• _Directions for this task_
Beginning with the line that contains "- Definition of custom mass modifications", transcribe every line through the end of the entries exactly as written, and reproduce nothing else.

• _Material for this task_
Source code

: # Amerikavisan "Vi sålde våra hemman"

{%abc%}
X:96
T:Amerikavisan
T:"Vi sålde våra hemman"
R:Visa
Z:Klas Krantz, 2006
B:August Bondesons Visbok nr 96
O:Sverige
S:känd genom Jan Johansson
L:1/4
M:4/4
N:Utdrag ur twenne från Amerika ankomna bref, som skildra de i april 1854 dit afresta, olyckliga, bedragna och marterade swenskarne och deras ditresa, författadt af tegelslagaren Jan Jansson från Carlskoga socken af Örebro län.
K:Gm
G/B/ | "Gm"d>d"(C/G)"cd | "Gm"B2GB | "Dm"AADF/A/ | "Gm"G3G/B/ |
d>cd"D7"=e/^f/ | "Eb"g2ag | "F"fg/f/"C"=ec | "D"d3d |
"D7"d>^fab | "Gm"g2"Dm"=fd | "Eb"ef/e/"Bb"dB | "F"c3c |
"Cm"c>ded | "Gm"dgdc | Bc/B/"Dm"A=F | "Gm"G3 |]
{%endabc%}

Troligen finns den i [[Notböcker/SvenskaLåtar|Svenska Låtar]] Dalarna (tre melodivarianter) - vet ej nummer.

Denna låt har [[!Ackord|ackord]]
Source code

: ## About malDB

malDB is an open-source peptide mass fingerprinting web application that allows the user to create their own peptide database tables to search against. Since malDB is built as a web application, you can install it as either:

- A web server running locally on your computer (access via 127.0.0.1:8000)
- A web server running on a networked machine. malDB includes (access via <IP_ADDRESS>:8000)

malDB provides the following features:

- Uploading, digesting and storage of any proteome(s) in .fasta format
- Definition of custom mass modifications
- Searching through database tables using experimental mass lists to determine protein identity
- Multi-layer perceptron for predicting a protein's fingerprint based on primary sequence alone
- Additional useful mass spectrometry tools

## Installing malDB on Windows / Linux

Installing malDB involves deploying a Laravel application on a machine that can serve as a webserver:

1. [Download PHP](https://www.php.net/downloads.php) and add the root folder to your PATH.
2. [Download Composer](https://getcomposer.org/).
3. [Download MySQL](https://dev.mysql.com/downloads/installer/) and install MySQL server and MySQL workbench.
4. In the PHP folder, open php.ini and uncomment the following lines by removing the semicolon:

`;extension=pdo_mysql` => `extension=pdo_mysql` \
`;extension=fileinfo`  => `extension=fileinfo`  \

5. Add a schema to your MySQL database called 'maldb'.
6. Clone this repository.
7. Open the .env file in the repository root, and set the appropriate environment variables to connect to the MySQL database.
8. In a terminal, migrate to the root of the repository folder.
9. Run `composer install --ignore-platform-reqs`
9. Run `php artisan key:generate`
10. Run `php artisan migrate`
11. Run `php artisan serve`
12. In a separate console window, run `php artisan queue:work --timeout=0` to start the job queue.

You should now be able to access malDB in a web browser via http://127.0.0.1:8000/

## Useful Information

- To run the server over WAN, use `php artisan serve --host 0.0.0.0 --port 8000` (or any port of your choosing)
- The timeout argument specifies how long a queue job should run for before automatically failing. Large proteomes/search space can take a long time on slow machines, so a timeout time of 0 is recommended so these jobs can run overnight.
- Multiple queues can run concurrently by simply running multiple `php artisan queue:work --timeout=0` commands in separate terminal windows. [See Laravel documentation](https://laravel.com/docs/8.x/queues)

• _Final answer_
- Definition of custom mass modifications
- Searching through database tables using experimental mass lists to determine protein identity
- Multi-layer perceptron for predicting a protein's fingerprint based on primary sequence alone
- Additional useful mass spectrometry tools

## Installing malDB on Windows / Linux

Installing malDB involves deploying a Laravel application on a machine that can serve as a webserver:

1. [Download PHP](https://www.php.net/downloads.php) and add the root folder to your PATH.
2. [Download Composer](https://getcomposer.org/).
3. [Download MySQL](https://dev.mysql.com/downloads/installer/) and install MySQL server and MySQL workbench.
4. In the PHP folder, open php.ini and uncomment the following lines by removing the semicolon:

`;extension=pdo_mysql` => `extension=pdo_mysql` \
`;extension=fileinfo`  => `extension=fileinfo`  \

5. Add a schema to your MySQL database called 'maldb'.
6. Clone this repository.
7. Open the .env file in the repository root, and set the appropriate environment variables to connect to the MySQL database.
8. In a terminal, migrate to the root of the repository folder.
9. Run `composer install --ignore-platform-reqs`
9. Run `php artisan key:generate`
10. Run `php artisan migrate`
11. Run `php artisan serve`
12. In a separate console window, run `php artisan queue:work --timeout=0` to start the job queue.

You should now be able to access malDB in a web browser via http://127.0.0.1:8000/

## Useful Information

- To run the server over WAN, use `php artisan serve --host 0.0.0.0 --port 8000` (or any port of your choosing)
- The timeout argument specifies how long a queue job should run for before automatically failing. Large proteomes/search space can take a long time on slow machines, so a timeout time of 0 is recommended so these jobs can run overnight.
- Multiple queues can run concurrently by simply running multiple `php artisan queue:work --timeout=0` commands in separate terminal windows. [See Laravel documentation](https://laravel.com/docs/8.x/queues)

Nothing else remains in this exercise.